Was hoping someone could help me. I bought a new pair of Shimano SH-R087G's a couple weeks ago and I noticed the following picture on the paperwork that came with it.

View attachment 283594


I'm wondering what the circled part is. Nothing like that came with my shoes, and I recently bought a new set of SPD Shimano cleats and they didn't have anything like that. 

My shoes for the last couple of years were ones I could walk around on. Probably MTB shoes..  I got them for free so I rocked them for a while. Well I've decided to upgrade to real road bike shoes. 

I decided to stick with the SPD cleats over the SL's, mostly because I've read that it's easier to get in and out of SPD's. 

Not trying to get into a discussion about cleats though, just want to know what that part is, and what it's supposed to do? I did notice it's a lot harder to find the cleats on my new shoes over my old ones.. and was hoping something like that would help out. 
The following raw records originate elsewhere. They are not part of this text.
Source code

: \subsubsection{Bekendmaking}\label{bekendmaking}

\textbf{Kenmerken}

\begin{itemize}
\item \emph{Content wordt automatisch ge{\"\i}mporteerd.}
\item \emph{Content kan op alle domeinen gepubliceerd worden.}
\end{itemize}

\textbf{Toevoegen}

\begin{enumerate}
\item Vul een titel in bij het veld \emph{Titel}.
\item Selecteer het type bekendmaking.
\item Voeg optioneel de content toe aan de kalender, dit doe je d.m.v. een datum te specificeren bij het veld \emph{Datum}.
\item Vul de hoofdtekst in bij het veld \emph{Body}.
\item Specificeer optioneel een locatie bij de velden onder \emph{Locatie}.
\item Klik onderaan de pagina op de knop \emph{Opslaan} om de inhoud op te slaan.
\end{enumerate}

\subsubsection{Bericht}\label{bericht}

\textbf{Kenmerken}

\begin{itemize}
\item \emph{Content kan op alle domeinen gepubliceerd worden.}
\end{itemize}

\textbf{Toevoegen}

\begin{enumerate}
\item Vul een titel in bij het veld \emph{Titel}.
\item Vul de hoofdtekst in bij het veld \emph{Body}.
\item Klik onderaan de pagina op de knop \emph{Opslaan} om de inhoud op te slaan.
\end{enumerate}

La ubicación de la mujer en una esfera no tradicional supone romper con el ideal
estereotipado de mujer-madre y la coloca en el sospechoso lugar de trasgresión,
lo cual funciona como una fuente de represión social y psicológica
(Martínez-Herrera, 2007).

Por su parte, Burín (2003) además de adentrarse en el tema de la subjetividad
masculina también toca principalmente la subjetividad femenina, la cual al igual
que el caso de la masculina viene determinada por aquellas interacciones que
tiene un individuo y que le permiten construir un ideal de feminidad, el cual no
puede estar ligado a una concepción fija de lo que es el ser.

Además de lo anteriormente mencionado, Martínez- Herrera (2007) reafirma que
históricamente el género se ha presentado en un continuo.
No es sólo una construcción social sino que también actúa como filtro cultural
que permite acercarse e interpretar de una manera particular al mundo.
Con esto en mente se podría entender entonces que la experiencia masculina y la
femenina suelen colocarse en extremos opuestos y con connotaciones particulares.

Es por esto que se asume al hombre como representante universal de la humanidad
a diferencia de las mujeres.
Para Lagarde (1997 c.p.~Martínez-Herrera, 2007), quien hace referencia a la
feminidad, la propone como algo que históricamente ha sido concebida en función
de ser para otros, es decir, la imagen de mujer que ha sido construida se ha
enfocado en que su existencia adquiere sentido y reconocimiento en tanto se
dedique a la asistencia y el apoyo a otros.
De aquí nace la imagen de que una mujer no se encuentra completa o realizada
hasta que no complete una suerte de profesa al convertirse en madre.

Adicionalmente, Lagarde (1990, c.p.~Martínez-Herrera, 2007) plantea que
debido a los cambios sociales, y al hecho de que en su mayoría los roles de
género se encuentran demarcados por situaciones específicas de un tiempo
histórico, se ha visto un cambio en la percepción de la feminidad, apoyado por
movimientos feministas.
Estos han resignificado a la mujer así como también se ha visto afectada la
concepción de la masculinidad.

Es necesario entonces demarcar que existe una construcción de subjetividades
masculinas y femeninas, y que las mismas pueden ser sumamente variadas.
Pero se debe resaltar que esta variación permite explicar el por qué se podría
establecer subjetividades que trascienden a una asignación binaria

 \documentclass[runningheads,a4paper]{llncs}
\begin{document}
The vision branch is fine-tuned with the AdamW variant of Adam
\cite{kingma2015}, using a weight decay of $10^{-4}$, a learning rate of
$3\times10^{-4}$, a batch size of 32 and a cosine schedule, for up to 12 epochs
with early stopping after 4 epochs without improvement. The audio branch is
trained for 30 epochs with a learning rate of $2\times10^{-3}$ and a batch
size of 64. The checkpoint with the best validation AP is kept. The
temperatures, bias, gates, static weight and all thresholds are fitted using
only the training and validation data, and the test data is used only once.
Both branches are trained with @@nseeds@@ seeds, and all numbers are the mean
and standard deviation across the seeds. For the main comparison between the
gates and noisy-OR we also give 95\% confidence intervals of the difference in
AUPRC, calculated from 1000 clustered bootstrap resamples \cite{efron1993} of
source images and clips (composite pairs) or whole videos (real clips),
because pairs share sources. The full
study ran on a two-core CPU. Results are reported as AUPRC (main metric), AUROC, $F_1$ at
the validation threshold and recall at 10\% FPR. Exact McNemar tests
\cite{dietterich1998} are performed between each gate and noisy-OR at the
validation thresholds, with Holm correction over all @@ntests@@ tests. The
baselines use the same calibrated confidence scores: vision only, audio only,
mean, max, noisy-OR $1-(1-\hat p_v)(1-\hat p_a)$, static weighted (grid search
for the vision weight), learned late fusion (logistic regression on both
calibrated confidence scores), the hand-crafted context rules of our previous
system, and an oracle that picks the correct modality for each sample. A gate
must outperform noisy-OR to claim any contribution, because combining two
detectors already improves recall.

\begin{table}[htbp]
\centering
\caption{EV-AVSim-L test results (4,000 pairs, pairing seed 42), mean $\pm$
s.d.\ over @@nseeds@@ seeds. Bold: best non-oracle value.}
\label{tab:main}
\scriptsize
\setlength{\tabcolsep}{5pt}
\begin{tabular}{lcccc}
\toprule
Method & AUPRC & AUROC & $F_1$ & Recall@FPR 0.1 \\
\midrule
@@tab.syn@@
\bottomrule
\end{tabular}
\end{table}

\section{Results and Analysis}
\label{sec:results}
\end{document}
Thanks in advance for any help or information.

Bret


----------



## tihsepa (Nov 27, 2008)

Thats an adapter to run a spd cleat on a 3 hole road shoe.


----------



## tihsepa (Nov 27, 2008)

Sidi SPD Adapter Plates | Sidi | Brand | www.PricePoint.com


----------



## Cyclin Dan (Sep 24, 2011)

FDokinawa said:


> Was hoping someone could help me. I bought a new pair of Shimano SH-R087G's a couple weeks ago and I noticed the following picture on the paperwork that came with it.
> 
> View attachment 283594
> 
> ...


I'm pretty sure it's an adapter plate for shoes that don't have the two mounting points close together, but only have the 3 as shown in the picture on the left. My shoes only have the 3 mounting points and would need an adapter to run those cleats.


----------



## FDokinawa (Jul 31, 2011)

Thank you! =)


----------



## Ledipus (Apr 17, 2007)

It's actually not exactly an adapter plate as the SPD cleats will mount to the shoe without the plate. It does to under SPD cleat and provides side supports for the cleats so that they are more stable on the pedal. On a true MTB shoe the sole actually sits on the SPD pedal and stops hp the cleat from rocking side to side. This plate mimics the sole of an SPD specific shoe in the two areas that contact the pedal.

If you want more information it is the SH-40 adapter, or sometimes called the pontoon adapter (due to the boat looking shape of the previous version). I would say yes you need it.


----------